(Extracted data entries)
-----
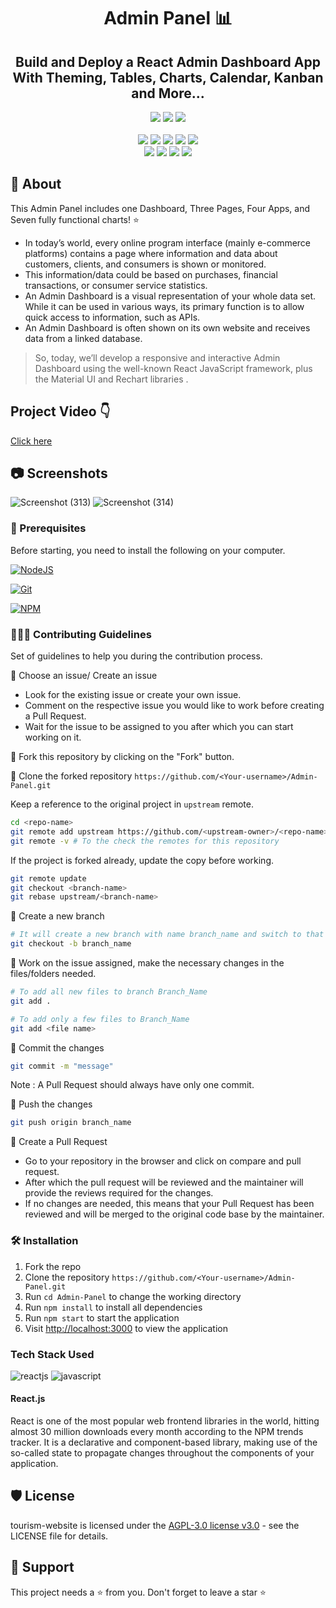 <h1 align="center">Admin Panel 📊</h1>
 
<h2 align="center">Build and Deploy a React Admin Dashboard App<br>
With Theming, Tables, Charts, Calendar, Kanban and More...</h2>

<div align="center">
      <img src="https://forthebadge.com/images/badges/built-with-love.svg" />
      <img src="https://forthebadge.com/images/badges/uses-brains.svg" />
      <img src="https://forthebadge.com/images/badges/powered-by-responsibility.svg" />
      <br> <br>
      <img src="https://img.shields.io/github/repo-size/DevFeed404/DevFeed-1.0?style=for-the-badge" />
      <img src="https://img.shields.io/github/issues/DevFeed404/DevFeed-1.0?style=for-the-badge" />
      <img src="https://img.shields.io/github/issues-raw/DevFeed404/DevFeed-1.0?style=for-the-badge" />
      <img src="https://img.shields.io/github/forks/DevFeed404/DevFeed-1.0?style=for-the-badge" />
      <img src="https://img.shields.io/github/issues-pr-closed/DevFeed404/DevFeed-1.0?style=for-the-badge" />
      <br>
      <img src="https://img.shields.io/github/stars/DevFeed404/DevFeed-1.0?style=for-the-badge" />
      <img src="https://img.shields.io/github/contributors/DevFeed404/DevFeed-1.0?style=for-the-badge" />
      <img src="https://img.shields.io/github/issues-pr-closed/DevFeed404/DevFeed-1.0?style=for-the-badge" />
      <img src="https://img.shields.io/github/last-commit/DevFeed404/DevFeed-1.0?style=for-the-badge" />
 </div>

 
## 🚀 About 
This Admin Panel includes one Dashboard, Three Pages, Four Apps, and Seven fully functional charts! ⭐

+ In today’s world, every online program interface (mainly e-commerce platforms) contains a page where information and data about customers, clients, and consumers is shown or monitored. 
+ This information/data could be based on purchases, financial transactions, or consumer service statistics. 
+ An Admin Dashboard is a visual representation of your whole data set. While it can be used in various ways, its primary function is to allow quick access to information, such as APIs. 
+ An Admin Dashboard is often shown on its own website and receives data from a linked database.

> So, today, we’ll develop a responsive and interactive Admin Dashboard using the well-known React JavaScript framework, plus the Material UI and Rechart libraries .

## Project Video 👇

[Click here](https://vimeo.com/787277546)

## 📷 Screenshots 
![Screenshot (313)](https://user-images.githubusercontent.com/105142693/212274273-9a4273ff-3f91-4547-810b-8bf55d4ac617.png)
![Screenshot (314)](https://user-images.githubusercontent.com/105142693/212274282-050b40be-eea4-45a4-9561-50092b249931.png)


### 🧾 Prerequisites

Before starting, you need to install the following on your computer.

[![NodeJS](https://img.shields.io/badge/node.js-6DA55F?style=for-the-badge&logo=node.js&logoColor=white)](https://nodejs.org/en/download/)

[![Git](https://img.shields.io/badge/git-%23F05033.svg?style=for-the-badge&logo=git&logoColor=white)](https://git-scm.com/downloads)

[![NPM](https://img.shields.io/badge/NPM-%23000000.svg?style=for-the-badge&logo=npm&logoColor=white)](https://www.npmjs.com/)


### 👨🏻‍💻 Contributing Guidelines

Set of guidelines to help you during the contribution process.

🌟 Choose an issue/ Create an issue
- Look for the existing issue or create your own issue.
- Comment on the respective issue you would like to work before creating a Pull Request.
- Wait for the issue to be assigned to you after which you can start working on it.
  
🌟 Fork this repository by clicking on the "Fork" button.

🌟 Clone the forked repository `https://github.com/<Your-username>/Admin-Panel.git`
 
Keep a reference to the original project in `upstream` remote.

```bash  
cd <repo-name>  
git remote add upstream https://github.com/<upstream-owner>/<repo-name>
git remote -v # To the check the remotes for this repository 
```
If the project is forked already, update the copy before working.

```bash
git remote update
git checkout <branch-name>
git rebase upstream/<branch-name>
```
🌟 Create a new branch
```bash
# It will create a new branch with name branch_name and switch to that branch 
git checkout -b branch_name
```
🌟 Work on the issue assigned, make the necessary changes in the files/folders needed.
```bash  
# To add all new files to branch Branch_Name  
git add .  

# To add only a few files to Branch_Name
git add <file name>
```
🌟 Commit the changes
```bash
git commit -m "message"  
```
Note : A Pull Request should always have only one commit. 

🌟 Push the changes
```bash  
git push origin branch_name
```
🌟 Create a Pull Request
- Go to your repository in the browser and click on compare and pull request.
- After which the pull request will be reviewed and the maintainer will provide the reviews required for the changes.
- If no changes are needed, this means that your Pull Request has been reviewed and will be merged to the original code base by the maintainer.

### 🛠️ Installation

1. Fork the repo
2. Clone the repository `https://github.com/<Your-username>/Admin-Panel.git`
3. Run `cd Admin-Panel` to change the working directory
4. Run `npm install` to install all dependencies
5. Run `npm start` to start the application
6. Visit [http://localhost:3000](http://localhost:3000) to view the application

### Tech Stack Used

![reactjs](https://img.shields.io/badge/react-61DAFB?style=for-the-badge&logo=react&logoColor=black)
![javascript](https://img.shields.io/badge/javascript-F7DF1E?style=for-the-badge&logo=javascript&logoColor=black)


#### React.js
React is one of the most popular web frontend libraries in the world, hitting almost 30 million downloads every month according to the NPM trends tracker. It is a declarative and component-based library, making use of the so-called state to propagate changes throughout the components of your application.


## 🛡️ License
tourism-website is licensed under the [AGPL-3.0 license v3.0](https://github.com/swarnavopramanik/Admin-Panel/blob/main/license.txt) - see the LICENSE file for details.

## 🙏 Support
This project needs a ⭐️ from you. Don't forget to leave a star ⭐️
-----
Say, as a single number and nothing more, how many lines of the entries contain the word "githubusercontent".

2